Cloning and Expression Patterns of LmC3H1 Gene in Lonicera macranthoides and Its Correlation with Chlorogenic Acid Content / 中国实验方剂学杂志

ABSTRACT

Objective:To clone p-coumaroyl quinate/shikimate 3' -hydroxylase gene from Lonicera macranthoides, and analyze its bioinformatics and expression patterns with chlorogenic acid content, in order to speculate the functions of LmC3H1 gene from L. macranthoides. Method:The full-length cDNA sequence of LmC3H1 gene was cloned by reverse trascription polymerase chain reaction(RT-PCR) and RACE techniques.
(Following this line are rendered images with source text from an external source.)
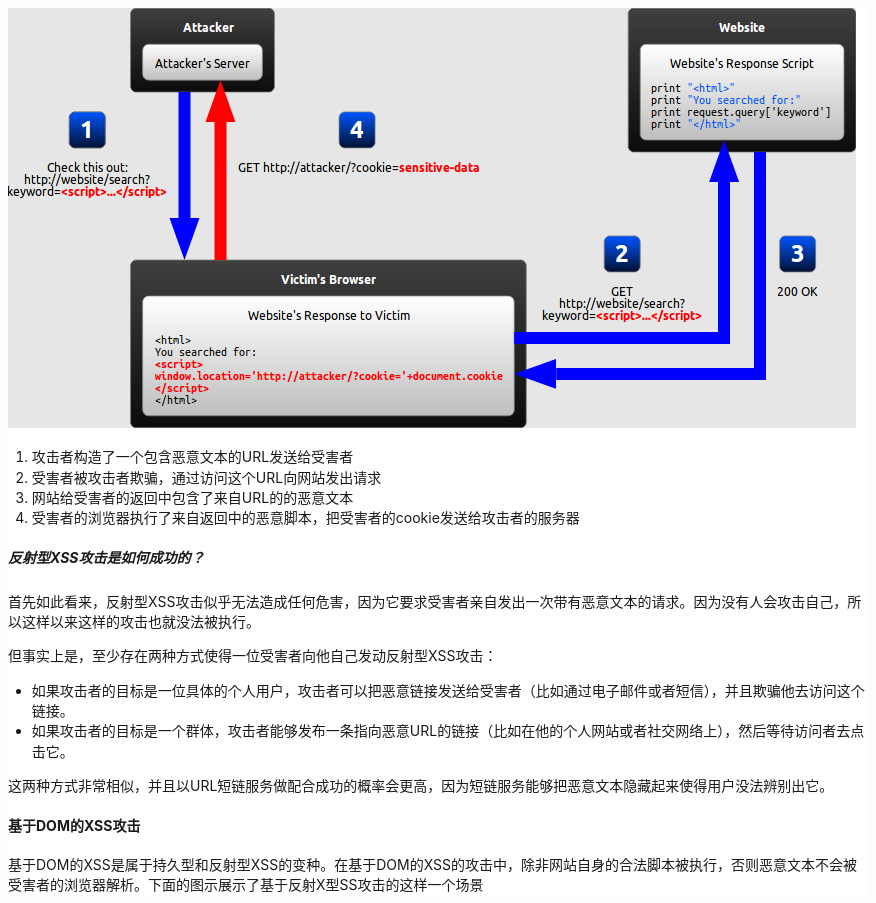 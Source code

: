 ![reflected-xss.png](../images/excess-xss/reflected-xss.png)

1. 攻击者构造了一个包含恶意文本的URL发送给受害者
2. 受害者被攻击者欺骗，通过访问这个URL向网站发出请求
3. 网站给受害者的返回中包含了来自URL的的恶意文本
4. 受害者的浏览器执行了来自返回中的恶意脚本，把受害者的cookie发送给攻击者的服务器

##### 反射型XSS攻击是如何成功的？

首先如此看来，反射型XSS攻击似乎无法造成任何危害，因为它要求受害者亲自发出一次带有恶意文本的请求。因为没有人会攻击自己，所以这样以来这样的攻击也就没法被执行。

但事实上是，至少存在两种方式使得一位受害者向他自己发动反射型XSS攻击：

- 如果攻击者的目标是一位具体的个人用户，攻击者可以把恶意链接发送给受害者（比如通过电子邮件或者短信），并且欺骗他去访问这个链接。
- 如果攻击者的目标是一个群体，攻击者能够发布一条指向恶意URL的链接（比如在他的个人网站或者社交网络上），然后等待访问者去点击它。

这两种方式非常相似，并且以URL短链服务做配合成功的概率会更高，因为短链服务能够把恶意文本隐藏起来使得用户没法辨别出它。

#### 基于DOM的XSS攻击

基于DOM的XSS是属于持久型和反射型XSS的变种。在基于DOM的XSS的攻击中，除非网站自身的合法脚本被执行，否则恶意文本不会被受害者的浏览器解析。下面的图示展示了基于反射X型SS攻击的这样一个场景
The bioinformatics analysis of the gene sequence was carried out by using relevant software.Real-time fluorescence quantification PCR(Real-time PCR) and HPLC were used to determine relative expression of LmC3H1 and content of chlorogenic acid in stems, leaves and flowers of different flowering stages. Result:The LmC3H1 (GenBank MN177695) gene was cloned, and the open reading frame (ORF) of it was 1 533 bp in length and encoded 510 amino acids. The molecular formula was C2618H4134N718O727S22, the relative molecular mass was 58 005.32, and the isoelectric point was 8.92.It was a hydrophilic protein located in the chloroplast with a transmembrane region LLLIPAVLFLISLVYPLI, and contained a conserved domain CYTOCHROME_P450(433-422 aa) in cytochrome P450.The results of Real-time PCR showed that LmC3H1 was expressed in different degrees in stems, leaves and different flowering stages of L. macranthoides. In the flower development stage, the relative expression of white bud stage was the highest, followed by flower buds and white flowering stage. The ratio of flower to stem and leaf was the highest, and the relative expression of flower was the highest. The HPLC results showed that the content of chlorogenic acid increased from greenish white to golden yellow in flowering stage and golden yellow flowering stage. Among the different organs, the flower had the highest chlorogenic acid, and the stem showed the lowest. Conclusion:The LmC3H1 gene of L. macranthoides is cloned, suggesting that LmC3H1 might be involved in the biosynthesis of L. macranthoides chlorogenic acid. This study provides a basis for further studying the functions of the gene and exploring the biosynthesis and regulation mechanism of L. macranthoides chlorogenic acid, while laying the foundation for the genetic improvement of L. macranthoides.